● Exercise aim:
Pictures are not part of the copy. Reproduce all the records exactly.
*** Given records Section Begins ***
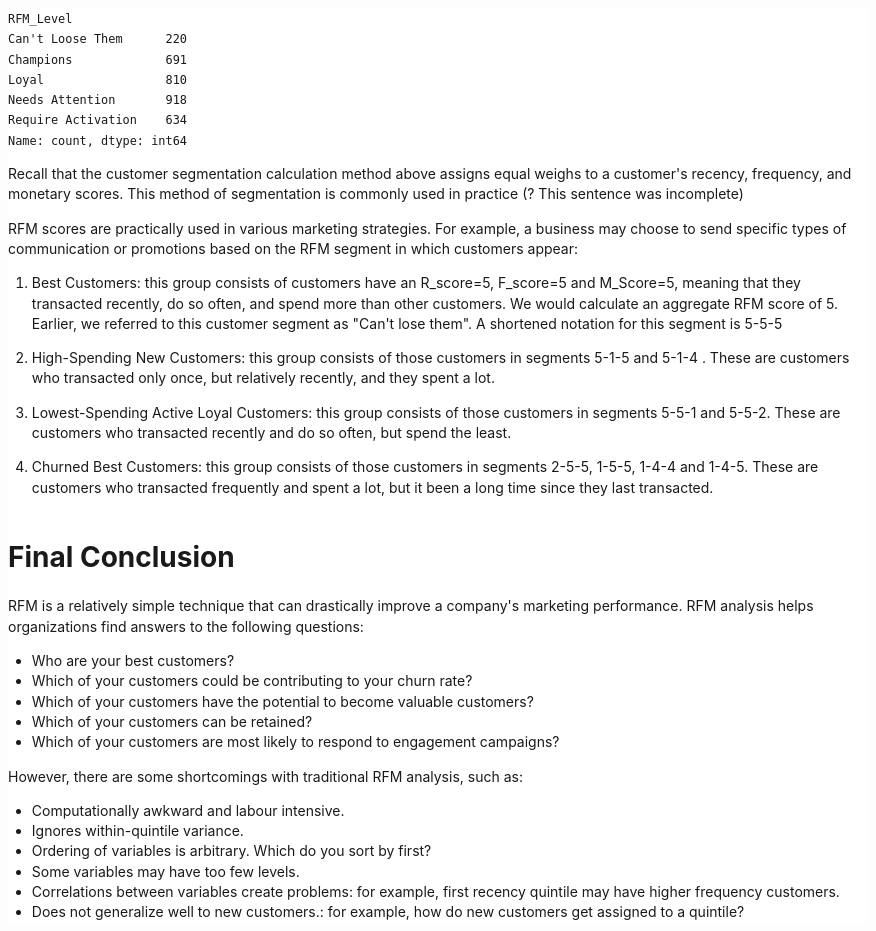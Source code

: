 

    RFM_Level
    Can't Loose Them      220
    Champions             691
    Loyal                 810
    Needs Attention       918
    Require Activation    634
    Name: count, dtype: int64



Recall that the customer segmentation calculation method above assigns equal weighs to a customer's recency, frequency, and monetary scores. This method of segmentation is commonly used in practice (? This sentence was incomplete)

RFM scores are practically used in various marketing strategies. For example, a business may choose to send specific types of communication or promotions based on the RFM segment in which customers appear:

1. Best Customers: this group consists of customers have an R_score=5, F_score=5 and M_Score=5, meaning that they transacted recently, do so often, and spend more than other customers. We would calculate an aggregate RFM score of 5. Earlier, we referred to this customer segment as "Can't lose them". A shortened notation for this segment is 5-5-5 

2. High-Spending New Customers: this group consists of those customers in segments 5-1-5 and 5-1-4 . These are customers who transacted only once, but relatively recently, and they spent a lot. 

3. Lowest-Spending Active Loyal Customers: this group consists of those customers in segments 5-5-1 and 5-5-2. These are customers who transacted recently and do so often, but spend the least.

4. Churned Best Customers: this group consists of those customers in segments 2-5-5, 1-5-5, 1-4-4 and 1-4-5. These are customers who transacted frequently and spent a lot, but it been a long time since they last transacted. 

# Final Conclusion

RFM is a relatively simple technique that can drastically improve a company's marketing performance. RFM analysis helps organizations find answers to the following questions:

* Who are your best customers?
* Which of your customers could be contributing to your churn rate?
* Which of your customers have the potential to become valuable customers?
* Which of your customers can be retained?
* Which of your customers are most likely to respond to engagement campaigns?

However, there are some shortcomings with traditional RFM analysis, such as: 
* Computationally awkward and labour intensive.
* Ignores within-quintile variance.
* Ordering of variables is arbitrary. Which do you sort by first? 
* Some variables may have too few levels.
* Correlations between variables create problems: for example, first recency quintile may have higher frequency customers.
* Does not generalize well to new customers.: for example, how do new customers get assigned to a quintile?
*** Given records Section Ends ***
● Result:
Source code

: 

    RFM_Level
    Can't Loose Them      220
    Champions             691
    Loyal                 810
    Needs Attention       918
    Require Activation    634
    Name: count, dtype: int64



Recall that the customer segmentation calculation method above assigns equal weighs to a customer's recency, frequency, and monetary scores. This method of segmentation is commonly used in practice (? This sentence was incomplete)

RFM scores are practically used in various marketing strategies. For example, a business may choose to send specific types of communication or promotions based on the RFM segment in which customers appear:

1. Best Customers: this group consists of customers have an R_score=5, F_score=5 and M_Score=5, meaning that they transacted recently, do so often, and spend more than other customers. We would calculate an aggregate RFM score of 5. Earlier, we referred to this customer segment as "Can't lose them". A shortened notation for this segment is 5-5-5 

2. High-Spending New Customers: this group consists of those customers in segments 5-1-5 and 5-1-4 . These are customers who transacted only once, but relatively recently, and they spent a lot. 

3. Lowest-Spending Active Loyal Customers: this group consists of those customers in segments 5-5-1 and 5-5-2. These are customers who transacted recently and do so often, but spend the least.

4. Churned Best Customers: this group consists of those customers in segments 2-5-5, 1-5-5, 1-4-4 and 1-4-5. These are customers who transacted frequently and spent a lot, but it been a long time since they last transacted. 

# Final Conclusion

RFM is a relatively simple technique that can drastically improve a company's marketing performance. RFM analysis helps organizations find answers to the following questions:

* Who are your best customers?
* Which of your customers could be contributing to your churn rate?
* Which of your customers have the potential to become valuable customers?
* Which of your customers can be retained?
* Which of your customers are most likely to respond to engagement campaigns?

However, there are some shortcomings with traditional RFM analysis, such as: 
* Computationally awkward and labour intensive.
* Ignores within-quintile variance.
* Ordering of variables is arbitrary. Which do you sort by first? 
* Some variables may have too few levels.
* Correlations between variables create problems: for example, first recency quintile may have higher frequency customers.
* Does not generalize well to new customers.: for example, how do new customers get assigned to a quintile?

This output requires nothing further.